Recognised CF pathogens were those defined in the CF Foundation Patient Registry reporting [1]. Patients samples were stratified into lung disease categories following %FEV1 predicted classifications used in the CF Foundation Patient Registry reporting (mild/normal, %FEV1 ≥ 70%; moderate, 40–69% and severe, < 40%) [1]. Within each lung disease category, bacterial taxa were partitioned into core and satellite taxa groups, as previously described [31]. Based on a significant positive distribution-abundance relationship, the prevalent and abundant core taxa were defined as those present in more than 75% of samples, while taxa falling outside of the upper quartile were considered as satellite [30, 31].

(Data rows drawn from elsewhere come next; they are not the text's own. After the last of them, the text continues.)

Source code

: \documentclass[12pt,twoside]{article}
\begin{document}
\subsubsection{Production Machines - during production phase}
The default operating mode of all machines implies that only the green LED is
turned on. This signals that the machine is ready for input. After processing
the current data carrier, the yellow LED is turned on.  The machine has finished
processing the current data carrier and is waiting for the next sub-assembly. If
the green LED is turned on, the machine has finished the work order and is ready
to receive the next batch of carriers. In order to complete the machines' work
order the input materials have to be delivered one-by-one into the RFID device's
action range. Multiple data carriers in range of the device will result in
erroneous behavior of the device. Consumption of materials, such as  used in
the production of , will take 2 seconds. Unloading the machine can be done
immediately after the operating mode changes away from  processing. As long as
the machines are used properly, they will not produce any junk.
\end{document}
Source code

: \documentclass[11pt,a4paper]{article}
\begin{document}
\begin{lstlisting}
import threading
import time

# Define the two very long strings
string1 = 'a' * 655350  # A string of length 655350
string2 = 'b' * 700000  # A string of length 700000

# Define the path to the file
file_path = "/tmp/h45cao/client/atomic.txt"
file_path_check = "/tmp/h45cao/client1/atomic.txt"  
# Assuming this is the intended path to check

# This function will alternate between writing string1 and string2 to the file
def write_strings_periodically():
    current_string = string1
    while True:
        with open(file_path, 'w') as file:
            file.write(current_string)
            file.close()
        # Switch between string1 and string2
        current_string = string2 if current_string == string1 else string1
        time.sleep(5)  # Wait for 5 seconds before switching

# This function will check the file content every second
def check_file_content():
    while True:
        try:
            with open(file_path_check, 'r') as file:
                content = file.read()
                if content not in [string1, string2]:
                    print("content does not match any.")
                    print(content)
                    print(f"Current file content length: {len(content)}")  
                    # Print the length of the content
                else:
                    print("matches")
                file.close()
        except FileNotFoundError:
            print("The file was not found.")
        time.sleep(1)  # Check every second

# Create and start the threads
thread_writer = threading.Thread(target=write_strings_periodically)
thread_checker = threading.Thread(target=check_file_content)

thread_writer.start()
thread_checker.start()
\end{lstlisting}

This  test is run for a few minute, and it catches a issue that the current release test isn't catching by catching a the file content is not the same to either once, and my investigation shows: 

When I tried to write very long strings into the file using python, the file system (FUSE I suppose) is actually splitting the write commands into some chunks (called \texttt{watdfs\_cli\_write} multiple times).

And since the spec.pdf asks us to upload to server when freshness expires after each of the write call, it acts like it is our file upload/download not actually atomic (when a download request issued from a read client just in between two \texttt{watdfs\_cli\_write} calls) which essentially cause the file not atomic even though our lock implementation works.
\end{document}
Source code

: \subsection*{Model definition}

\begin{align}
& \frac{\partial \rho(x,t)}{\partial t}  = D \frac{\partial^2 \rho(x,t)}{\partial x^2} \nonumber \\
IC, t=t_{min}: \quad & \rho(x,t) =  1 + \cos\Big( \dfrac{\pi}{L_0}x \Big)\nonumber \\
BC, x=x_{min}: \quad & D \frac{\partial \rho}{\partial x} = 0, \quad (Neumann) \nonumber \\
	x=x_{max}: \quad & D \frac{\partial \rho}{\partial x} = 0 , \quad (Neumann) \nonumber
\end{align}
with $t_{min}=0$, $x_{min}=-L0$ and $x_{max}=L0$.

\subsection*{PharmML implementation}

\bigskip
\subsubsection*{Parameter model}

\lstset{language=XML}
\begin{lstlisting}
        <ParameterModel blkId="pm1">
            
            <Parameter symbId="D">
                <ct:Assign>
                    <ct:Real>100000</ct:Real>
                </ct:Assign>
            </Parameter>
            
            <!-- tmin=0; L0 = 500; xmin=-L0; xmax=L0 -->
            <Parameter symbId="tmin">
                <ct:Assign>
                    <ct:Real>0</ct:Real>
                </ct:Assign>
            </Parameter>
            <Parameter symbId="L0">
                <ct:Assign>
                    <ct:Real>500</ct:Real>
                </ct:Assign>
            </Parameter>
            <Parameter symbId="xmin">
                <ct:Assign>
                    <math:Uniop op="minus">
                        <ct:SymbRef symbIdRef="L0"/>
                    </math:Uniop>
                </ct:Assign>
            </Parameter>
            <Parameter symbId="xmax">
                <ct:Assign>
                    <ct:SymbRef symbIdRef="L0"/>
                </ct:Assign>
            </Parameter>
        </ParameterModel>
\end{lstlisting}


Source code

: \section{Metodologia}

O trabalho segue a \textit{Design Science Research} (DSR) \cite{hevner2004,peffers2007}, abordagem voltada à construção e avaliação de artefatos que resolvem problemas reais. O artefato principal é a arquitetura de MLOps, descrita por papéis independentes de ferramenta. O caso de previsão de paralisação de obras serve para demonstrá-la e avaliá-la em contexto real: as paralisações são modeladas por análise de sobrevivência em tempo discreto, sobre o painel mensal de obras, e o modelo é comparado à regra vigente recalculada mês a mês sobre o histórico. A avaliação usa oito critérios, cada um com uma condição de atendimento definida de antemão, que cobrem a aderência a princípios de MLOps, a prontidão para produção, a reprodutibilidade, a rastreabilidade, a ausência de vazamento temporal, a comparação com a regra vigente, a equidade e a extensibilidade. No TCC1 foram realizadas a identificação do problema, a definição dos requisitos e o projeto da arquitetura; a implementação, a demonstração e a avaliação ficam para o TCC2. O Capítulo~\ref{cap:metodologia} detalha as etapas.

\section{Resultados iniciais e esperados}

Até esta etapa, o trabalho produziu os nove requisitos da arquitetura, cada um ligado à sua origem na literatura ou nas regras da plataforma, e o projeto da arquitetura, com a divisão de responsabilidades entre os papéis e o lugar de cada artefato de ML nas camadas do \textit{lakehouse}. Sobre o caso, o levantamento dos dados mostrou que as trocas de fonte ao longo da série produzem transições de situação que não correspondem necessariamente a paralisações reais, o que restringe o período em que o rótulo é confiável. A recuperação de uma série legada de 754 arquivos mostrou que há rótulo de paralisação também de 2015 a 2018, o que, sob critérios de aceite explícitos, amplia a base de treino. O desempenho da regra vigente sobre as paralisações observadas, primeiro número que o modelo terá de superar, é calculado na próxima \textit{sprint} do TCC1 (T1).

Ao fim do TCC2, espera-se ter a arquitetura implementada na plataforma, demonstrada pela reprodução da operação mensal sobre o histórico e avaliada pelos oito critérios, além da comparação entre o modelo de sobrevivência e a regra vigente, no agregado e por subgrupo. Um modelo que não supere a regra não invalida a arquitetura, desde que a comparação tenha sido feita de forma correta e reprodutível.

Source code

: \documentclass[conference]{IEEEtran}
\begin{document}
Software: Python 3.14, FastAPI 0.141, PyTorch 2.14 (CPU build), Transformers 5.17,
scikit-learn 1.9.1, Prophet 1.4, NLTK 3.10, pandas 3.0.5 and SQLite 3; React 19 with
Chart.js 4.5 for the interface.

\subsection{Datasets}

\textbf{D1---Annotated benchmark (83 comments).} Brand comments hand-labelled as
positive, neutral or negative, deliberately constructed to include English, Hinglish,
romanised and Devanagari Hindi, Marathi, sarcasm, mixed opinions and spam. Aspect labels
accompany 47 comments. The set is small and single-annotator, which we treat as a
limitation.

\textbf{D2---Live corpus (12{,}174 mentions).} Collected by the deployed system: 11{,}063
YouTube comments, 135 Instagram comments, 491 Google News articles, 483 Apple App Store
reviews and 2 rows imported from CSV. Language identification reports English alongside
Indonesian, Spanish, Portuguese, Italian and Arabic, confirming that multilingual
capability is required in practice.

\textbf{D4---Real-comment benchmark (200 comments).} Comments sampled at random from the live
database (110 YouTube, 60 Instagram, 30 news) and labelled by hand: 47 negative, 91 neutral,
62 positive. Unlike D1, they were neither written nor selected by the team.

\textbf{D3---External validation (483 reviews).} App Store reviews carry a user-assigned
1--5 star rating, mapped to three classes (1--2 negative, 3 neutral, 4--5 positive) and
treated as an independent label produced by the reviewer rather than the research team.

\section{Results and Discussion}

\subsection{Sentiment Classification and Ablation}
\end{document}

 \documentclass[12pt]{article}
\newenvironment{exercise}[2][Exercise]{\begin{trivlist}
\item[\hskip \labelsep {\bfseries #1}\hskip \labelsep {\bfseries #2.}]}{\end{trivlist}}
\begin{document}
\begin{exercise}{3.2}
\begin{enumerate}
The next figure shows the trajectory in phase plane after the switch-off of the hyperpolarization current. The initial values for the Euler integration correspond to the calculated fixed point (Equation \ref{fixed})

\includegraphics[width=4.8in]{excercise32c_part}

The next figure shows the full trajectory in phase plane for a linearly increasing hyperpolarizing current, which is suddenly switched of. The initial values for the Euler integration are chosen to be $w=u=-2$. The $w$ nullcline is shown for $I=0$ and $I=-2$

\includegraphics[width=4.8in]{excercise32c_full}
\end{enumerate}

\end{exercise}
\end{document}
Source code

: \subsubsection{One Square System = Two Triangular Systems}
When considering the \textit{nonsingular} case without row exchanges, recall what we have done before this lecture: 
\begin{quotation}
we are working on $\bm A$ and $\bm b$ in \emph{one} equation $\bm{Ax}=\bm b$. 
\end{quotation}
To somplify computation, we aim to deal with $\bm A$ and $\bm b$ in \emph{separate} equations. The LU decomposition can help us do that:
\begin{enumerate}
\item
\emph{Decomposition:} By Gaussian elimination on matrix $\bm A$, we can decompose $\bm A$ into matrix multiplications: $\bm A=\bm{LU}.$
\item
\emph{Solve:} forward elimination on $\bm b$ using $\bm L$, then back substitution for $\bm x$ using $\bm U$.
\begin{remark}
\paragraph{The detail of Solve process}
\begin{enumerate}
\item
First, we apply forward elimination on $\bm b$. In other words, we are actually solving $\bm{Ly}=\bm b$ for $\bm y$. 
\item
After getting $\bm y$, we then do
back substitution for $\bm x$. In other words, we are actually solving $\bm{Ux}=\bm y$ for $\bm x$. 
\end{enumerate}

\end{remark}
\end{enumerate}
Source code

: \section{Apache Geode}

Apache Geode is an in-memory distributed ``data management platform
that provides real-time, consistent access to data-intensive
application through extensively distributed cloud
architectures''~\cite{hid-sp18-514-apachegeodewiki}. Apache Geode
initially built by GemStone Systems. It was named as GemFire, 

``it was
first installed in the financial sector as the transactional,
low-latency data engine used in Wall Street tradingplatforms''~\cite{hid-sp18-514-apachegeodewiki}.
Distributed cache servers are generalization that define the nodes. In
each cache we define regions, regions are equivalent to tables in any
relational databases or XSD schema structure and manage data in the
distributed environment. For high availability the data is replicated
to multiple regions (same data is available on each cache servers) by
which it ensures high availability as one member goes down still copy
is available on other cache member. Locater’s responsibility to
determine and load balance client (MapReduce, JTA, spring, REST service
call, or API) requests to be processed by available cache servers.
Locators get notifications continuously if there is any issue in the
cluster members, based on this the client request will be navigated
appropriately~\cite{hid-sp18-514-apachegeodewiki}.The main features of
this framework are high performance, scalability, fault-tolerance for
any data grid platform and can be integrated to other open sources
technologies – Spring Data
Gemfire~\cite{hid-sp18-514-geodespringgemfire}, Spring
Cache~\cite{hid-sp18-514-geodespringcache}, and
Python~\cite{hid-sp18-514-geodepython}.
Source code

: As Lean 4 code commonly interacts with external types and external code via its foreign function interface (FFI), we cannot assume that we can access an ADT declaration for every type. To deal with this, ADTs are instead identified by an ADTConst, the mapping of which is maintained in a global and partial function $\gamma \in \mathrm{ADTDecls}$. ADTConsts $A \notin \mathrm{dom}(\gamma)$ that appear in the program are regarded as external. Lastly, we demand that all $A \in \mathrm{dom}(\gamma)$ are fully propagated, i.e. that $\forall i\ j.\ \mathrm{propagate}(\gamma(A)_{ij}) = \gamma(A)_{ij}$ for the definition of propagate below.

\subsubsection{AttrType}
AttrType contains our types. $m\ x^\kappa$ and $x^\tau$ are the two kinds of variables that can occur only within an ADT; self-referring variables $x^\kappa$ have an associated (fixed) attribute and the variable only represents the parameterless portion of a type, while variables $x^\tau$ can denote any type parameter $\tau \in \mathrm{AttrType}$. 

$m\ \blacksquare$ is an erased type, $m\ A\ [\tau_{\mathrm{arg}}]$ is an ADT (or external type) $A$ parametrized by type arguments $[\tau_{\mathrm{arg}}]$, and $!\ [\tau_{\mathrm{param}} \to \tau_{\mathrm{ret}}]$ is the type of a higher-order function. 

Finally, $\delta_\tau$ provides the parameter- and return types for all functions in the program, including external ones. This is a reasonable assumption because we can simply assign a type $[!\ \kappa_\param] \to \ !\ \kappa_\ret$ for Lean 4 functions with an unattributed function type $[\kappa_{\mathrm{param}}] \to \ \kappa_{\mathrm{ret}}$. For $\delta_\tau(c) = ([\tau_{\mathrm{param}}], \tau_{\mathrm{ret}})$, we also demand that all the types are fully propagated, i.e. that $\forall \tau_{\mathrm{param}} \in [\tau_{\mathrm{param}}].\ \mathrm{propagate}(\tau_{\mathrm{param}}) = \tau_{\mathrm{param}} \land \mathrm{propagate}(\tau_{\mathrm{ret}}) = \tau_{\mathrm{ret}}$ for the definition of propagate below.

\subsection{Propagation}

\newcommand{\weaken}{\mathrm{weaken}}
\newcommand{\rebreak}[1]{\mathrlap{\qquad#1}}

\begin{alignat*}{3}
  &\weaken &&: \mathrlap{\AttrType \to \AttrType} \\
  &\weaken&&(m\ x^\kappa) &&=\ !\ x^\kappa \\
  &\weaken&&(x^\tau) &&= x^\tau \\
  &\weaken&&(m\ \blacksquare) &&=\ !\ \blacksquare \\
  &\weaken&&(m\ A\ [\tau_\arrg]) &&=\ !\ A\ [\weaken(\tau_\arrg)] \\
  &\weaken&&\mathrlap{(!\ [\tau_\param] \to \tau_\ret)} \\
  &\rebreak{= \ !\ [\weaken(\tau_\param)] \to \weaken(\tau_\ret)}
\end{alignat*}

Significant differences in diversity and dominance between groups were determined using Kruskal-Wallis analysis in conjunction with the post hoc Dunn test, and performed in XLSTAT. Additionally, effect sizes based on the comparisons of diversity or dominance were performed using Hedges’ d effect size measures, as described previously [43]. Sequence read data was percentage normalised for subsequent microbiota compositional-based analyses. The Bray-Curtis quantitative index of similarity was used for measures of microbiota compositional similarity throughout [28]. Permutational multivariate analysis of variance (PERMANOVA) with Bonferroni correction was used to test for significance in microbiota composition and performed in PAST. Similarity of percentages (SIMPER) analysis, to determine which taxa contributed most to compositional differences between groups, was performed in PAST. Direct ordination, by means of redundancy analysis (RDA), was used to relate variability in microbiota composition to clinical and demographic factors (Table 1) and geographical distance between CF centres. Principle coordinates of neighbour matrices (PCNM) were used as explanatory spatial variables [38] and were calculated from grid coordinates of the sites using GUSTA ME [49]. RDA was performed in CANOCO v5 [50]. Clinical/demographic variables and PCNM that significantly explained variation were determined with forward selection (999 Monte Carlo permutations with false discovery rate) and used in RDA [51]. Partial RDA was performed when both PCNM and clinical/demographic factors were significant to summarise the part of the microbiota variation explained by clinical/demographic factors after controlling the effects of geographic distance (PCNM) [51].